A análise dos impactos do tarifaço imposto pelos Estados Unidos sobre o setor produtivo brasileiro foi abordada por José Pimenta, colunista do CNN Money, durante uma entrevista ao programa WW. Ele enfatizou que a preocupação maior não reside nas disputas políticas entre Flávio Bolsonaro (PL) e Luiz Inácio Lula da Silva (PT), mas sim nas consequências diretas que essas novas tarifas podem gerar nas cadeias produtivas brasileiras, construídas ao longo de décadas.

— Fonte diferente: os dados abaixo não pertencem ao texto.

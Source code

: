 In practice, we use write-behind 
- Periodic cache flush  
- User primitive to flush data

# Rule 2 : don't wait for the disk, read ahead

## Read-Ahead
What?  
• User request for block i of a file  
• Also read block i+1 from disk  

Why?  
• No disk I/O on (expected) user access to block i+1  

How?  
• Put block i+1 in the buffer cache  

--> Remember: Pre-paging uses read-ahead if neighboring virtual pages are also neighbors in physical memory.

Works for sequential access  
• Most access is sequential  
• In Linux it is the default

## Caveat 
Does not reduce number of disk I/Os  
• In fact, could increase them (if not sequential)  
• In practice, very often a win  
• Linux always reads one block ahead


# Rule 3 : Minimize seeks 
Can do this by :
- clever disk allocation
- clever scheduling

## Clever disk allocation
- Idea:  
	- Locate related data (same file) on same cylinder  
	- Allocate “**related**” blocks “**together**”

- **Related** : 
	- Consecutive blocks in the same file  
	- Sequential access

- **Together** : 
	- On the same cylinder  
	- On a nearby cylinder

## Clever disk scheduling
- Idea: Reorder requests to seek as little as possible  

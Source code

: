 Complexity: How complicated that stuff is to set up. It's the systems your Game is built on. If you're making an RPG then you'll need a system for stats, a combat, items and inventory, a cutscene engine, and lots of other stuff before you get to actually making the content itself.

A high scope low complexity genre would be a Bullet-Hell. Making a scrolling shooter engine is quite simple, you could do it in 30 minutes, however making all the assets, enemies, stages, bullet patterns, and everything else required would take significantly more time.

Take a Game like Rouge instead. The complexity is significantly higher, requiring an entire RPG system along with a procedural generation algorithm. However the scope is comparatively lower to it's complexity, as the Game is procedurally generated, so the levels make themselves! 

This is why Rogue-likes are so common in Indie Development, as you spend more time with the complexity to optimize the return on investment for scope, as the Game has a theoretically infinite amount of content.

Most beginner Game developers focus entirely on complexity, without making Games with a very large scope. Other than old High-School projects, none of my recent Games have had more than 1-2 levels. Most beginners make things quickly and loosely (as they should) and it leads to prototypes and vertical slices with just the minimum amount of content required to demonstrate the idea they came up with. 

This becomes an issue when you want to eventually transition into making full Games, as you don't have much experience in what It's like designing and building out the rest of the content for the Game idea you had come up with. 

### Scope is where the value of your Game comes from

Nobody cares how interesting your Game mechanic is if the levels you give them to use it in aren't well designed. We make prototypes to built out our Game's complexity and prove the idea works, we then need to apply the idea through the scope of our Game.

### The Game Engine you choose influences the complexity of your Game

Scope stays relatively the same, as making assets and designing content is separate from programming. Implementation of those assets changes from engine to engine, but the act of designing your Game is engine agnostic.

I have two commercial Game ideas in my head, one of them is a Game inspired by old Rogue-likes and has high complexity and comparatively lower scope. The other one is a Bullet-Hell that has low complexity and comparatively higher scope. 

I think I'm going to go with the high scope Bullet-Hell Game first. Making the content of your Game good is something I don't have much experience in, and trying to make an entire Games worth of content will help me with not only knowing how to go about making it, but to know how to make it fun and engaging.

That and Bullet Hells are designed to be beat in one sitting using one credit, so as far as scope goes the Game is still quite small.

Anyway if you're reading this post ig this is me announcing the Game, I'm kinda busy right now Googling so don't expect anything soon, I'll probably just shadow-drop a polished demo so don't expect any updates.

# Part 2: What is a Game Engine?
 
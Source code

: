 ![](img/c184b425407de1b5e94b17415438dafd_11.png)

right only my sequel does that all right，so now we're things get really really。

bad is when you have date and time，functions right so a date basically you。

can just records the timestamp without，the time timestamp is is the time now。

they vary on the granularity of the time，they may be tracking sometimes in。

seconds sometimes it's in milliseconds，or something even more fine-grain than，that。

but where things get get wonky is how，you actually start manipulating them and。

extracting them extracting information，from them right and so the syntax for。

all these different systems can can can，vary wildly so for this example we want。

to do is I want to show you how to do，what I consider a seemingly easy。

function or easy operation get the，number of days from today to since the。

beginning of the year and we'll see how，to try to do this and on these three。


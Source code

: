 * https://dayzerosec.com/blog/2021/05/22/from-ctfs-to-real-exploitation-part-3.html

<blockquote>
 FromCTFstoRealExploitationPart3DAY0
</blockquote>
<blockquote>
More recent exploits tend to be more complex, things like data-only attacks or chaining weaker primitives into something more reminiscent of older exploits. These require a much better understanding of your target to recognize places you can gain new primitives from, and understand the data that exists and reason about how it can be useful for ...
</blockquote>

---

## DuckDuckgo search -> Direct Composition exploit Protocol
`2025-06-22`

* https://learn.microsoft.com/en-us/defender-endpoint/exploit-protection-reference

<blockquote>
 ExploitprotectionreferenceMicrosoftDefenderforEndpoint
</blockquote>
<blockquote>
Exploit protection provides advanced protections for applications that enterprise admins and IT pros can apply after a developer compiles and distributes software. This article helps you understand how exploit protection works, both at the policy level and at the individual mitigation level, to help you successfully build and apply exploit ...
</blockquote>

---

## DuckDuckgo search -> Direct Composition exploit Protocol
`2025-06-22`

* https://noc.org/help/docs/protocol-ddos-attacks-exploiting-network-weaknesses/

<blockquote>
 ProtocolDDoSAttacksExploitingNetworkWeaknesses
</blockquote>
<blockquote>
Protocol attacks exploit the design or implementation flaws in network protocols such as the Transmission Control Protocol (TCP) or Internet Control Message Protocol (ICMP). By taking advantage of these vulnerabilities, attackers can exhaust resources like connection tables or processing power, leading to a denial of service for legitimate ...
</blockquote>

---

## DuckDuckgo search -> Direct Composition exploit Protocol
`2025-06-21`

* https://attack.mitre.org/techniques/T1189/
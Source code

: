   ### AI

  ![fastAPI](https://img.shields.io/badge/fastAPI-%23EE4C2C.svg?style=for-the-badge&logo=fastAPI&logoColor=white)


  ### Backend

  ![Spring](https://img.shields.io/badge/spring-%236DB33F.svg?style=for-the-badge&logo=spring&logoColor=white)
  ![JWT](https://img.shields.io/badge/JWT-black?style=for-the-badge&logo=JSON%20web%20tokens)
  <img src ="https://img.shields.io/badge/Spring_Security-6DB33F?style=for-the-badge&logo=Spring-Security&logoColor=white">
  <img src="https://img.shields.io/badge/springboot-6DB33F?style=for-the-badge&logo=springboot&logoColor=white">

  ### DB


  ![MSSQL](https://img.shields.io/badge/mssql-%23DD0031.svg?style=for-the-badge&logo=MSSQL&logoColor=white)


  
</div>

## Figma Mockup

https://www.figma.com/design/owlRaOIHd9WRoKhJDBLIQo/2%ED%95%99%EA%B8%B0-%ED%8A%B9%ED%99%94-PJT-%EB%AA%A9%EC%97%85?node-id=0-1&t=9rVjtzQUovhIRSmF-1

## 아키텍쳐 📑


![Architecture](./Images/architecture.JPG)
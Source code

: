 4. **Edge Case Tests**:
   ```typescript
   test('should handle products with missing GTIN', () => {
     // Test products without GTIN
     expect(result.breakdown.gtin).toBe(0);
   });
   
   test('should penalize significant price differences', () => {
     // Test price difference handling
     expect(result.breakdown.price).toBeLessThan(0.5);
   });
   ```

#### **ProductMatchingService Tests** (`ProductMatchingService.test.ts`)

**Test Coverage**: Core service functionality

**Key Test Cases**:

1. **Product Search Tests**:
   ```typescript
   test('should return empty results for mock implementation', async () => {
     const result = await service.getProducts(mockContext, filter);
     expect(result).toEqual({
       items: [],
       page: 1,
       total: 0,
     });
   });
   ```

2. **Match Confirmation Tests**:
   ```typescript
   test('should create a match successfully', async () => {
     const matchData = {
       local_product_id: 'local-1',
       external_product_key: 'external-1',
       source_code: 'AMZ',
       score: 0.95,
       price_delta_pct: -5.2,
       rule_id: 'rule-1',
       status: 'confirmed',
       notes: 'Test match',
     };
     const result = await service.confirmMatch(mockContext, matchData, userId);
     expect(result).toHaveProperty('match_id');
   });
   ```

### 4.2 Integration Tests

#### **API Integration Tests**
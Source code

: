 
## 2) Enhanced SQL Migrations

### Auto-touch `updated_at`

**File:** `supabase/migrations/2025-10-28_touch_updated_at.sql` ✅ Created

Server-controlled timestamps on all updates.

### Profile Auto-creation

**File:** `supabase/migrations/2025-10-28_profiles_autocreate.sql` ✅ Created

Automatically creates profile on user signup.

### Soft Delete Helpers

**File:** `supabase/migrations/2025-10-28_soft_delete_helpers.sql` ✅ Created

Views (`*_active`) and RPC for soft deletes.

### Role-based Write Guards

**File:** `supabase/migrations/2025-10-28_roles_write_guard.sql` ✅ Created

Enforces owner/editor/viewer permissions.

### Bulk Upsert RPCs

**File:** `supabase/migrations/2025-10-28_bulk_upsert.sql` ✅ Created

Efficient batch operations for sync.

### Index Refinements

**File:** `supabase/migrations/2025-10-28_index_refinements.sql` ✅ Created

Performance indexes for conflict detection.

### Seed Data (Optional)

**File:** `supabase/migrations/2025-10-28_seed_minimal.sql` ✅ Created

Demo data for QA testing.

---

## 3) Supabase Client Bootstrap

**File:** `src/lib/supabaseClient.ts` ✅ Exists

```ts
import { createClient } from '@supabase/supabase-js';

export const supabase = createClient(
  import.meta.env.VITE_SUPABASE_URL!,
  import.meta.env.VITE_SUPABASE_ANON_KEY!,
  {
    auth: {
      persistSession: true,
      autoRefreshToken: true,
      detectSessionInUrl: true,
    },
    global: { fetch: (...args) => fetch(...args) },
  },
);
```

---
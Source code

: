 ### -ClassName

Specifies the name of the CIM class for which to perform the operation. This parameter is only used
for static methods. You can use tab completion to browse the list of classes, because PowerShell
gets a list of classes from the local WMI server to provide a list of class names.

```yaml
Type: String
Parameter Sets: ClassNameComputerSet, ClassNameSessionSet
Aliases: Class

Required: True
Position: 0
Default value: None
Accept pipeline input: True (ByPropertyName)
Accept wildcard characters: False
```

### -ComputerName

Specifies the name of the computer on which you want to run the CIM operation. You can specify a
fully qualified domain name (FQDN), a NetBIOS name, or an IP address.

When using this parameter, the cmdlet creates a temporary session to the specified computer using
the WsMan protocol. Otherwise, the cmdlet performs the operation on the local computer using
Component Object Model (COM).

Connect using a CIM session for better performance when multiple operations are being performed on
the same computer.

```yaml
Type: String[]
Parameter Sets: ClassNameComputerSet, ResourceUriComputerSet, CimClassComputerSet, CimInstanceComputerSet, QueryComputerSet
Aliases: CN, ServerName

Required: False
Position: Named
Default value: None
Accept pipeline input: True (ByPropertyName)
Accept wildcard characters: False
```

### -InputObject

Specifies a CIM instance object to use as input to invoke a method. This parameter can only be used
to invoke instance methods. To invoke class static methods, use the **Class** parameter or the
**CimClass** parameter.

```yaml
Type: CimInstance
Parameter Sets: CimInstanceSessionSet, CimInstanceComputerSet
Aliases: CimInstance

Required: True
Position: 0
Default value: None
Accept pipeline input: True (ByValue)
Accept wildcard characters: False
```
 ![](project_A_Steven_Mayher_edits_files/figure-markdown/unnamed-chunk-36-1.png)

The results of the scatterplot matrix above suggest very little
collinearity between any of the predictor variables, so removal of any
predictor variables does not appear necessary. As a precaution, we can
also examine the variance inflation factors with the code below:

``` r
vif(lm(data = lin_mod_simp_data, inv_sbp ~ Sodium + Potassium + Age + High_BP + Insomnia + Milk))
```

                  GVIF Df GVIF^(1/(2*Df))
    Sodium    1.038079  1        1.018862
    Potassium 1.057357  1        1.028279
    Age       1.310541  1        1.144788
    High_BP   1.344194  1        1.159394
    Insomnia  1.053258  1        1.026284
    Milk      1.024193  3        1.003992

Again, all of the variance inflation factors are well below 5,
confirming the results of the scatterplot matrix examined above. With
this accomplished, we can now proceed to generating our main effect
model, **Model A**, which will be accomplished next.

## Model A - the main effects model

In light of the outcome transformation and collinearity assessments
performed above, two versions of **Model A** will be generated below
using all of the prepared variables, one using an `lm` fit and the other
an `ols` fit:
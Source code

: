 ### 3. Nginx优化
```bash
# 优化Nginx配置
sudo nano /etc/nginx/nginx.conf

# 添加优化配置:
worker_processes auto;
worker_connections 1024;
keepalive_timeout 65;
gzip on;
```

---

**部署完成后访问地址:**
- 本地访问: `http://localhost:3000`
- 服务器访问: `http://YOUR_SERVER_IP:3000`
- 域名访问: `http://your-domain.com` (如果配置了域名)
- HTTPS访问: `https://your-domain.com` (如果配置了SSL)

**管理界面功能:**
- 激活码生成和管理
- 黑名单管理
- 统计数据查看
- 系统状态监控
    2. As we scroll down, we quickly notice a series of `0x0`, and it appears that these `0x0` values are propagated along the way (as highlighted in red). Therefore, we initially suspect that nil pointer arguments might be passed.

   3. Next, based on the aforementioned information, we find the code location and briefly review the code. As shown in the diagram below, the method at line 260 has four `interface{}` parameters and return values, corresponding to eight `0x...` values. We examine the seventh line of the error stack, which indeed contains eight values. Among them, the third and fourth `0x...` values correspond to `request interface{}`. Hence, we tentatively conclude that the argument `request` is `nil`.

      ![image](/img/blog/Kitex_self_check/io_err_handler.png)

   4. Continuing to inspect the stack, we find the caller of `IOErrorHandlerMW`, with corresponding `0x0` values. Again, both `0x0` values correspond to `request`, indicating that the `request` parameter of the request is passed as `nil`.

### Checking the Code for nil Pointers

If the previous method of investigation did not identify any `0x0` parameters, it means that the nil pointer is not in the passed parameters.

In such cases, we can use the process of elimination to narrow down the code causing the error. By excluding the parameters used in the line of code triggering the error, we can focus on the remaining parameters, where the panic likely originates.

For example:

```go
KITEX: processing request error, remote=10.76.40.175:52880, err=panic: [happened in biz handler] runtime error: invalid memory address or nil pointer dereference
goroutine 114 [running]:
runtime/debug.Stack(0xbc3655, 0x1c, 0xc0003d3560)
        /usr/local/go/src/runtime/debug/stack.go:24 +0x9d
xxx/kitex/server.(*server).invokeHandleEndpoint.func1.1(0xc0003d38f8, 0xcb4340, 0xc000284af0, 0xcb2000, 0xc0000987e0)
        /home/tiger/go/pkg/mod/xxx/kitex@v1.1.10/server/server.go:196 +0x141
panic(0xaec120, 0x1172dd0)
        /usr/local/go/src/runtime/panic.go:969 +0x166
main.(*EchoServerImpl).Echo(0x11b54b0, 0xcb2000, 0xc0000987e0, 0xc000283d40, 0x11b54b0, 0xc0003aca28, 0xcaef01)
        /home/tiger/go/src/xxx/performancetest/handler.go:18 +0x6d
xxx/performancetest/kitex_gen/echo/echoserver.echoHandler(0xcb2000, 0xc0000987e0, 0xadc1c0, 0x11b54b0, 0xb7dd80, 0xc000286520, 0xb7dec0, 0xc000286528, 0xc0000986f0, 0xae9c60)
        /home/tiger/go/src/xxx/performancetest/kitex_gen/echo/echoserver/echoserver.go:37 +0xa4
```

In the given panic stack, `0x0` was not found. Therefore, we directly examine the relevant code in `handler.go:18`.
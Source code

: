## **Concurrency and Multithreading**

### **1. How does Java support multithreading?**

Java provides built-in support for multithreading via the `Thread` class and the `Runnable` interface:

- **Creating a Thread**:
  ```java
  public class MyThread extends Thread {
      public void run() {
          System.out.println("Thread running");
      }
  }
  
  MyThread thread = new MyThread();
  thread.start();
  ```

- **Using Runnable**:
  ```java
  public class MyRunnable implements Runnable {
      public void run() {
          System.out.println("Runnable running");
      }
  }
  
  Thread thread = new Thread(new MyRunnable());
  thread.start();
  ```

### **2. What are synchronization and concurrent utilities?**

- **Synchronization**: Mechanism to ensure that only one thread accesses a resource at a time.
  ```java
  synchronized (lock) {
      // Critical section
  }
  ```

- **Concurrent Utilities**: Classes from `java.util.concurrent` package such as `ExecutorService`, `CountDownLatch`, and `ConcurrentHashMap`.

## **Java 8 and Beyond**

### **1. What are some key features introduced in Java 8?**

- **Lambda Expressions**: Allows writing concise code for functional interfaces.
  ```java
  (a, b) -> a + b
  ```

José Pimenta observou que é complicado dissociar as negociações comerciais do atual cenário político. Ele mencionou que o aumento da popularidade de Lula, em decorrência de um discurso focado na soberania no ano anterior, teve repercussão internacional. O colunista destacou que essa guinada no discurso trouxe um impacto que reverberou em várias partes do mundo, refletindo nas pesquisas de opinião.

Com a proximidade das eleições, Pimenta alertou que qualquer decisão proveniente dos Estados Unidos será politicamente instrumentalizada. Ele ressaltou que tanto a situação quanto a oposição utilizarão essa narrativa para seus próprios fins, o que torna o debate ainda mais complexo.

No que diz respeito aos setores afetados, Pimenta expôs que as tarifas de 25% — e até 30%, caso haja investigações mais amplas — representarão sérios desafios para a exportação rumo aos Estados Unidos. Ele sublinhou que o impacto sobre as cadeias produtivas, formadas ao longo de 40 anos, merece atenção especial.

Setores como café solúvel, madeira, móveis, máquinas e equipamentos foram citados como os mais vulneráveis, pois fazem parte de cadeias que sustentam o comércio entre o Brasil e o consumidor norte-americano. O colunista também chamou a atenção para as repercussões que os consumidores dos Estados Unidos poderão enfrentar, com a possibilidade de um repasse inflacionário em um contexto já considerado crítico em certos segmentos da economia americana.

Pimenta concluiu seu raciocínio alertando que as cadeias de alto nível, que foram cuidadosamente construídas, agora podem enfrentar um retrocesso significativo, o que seria extremamente danoso para aqueles que operam no comércio internacional diariamente.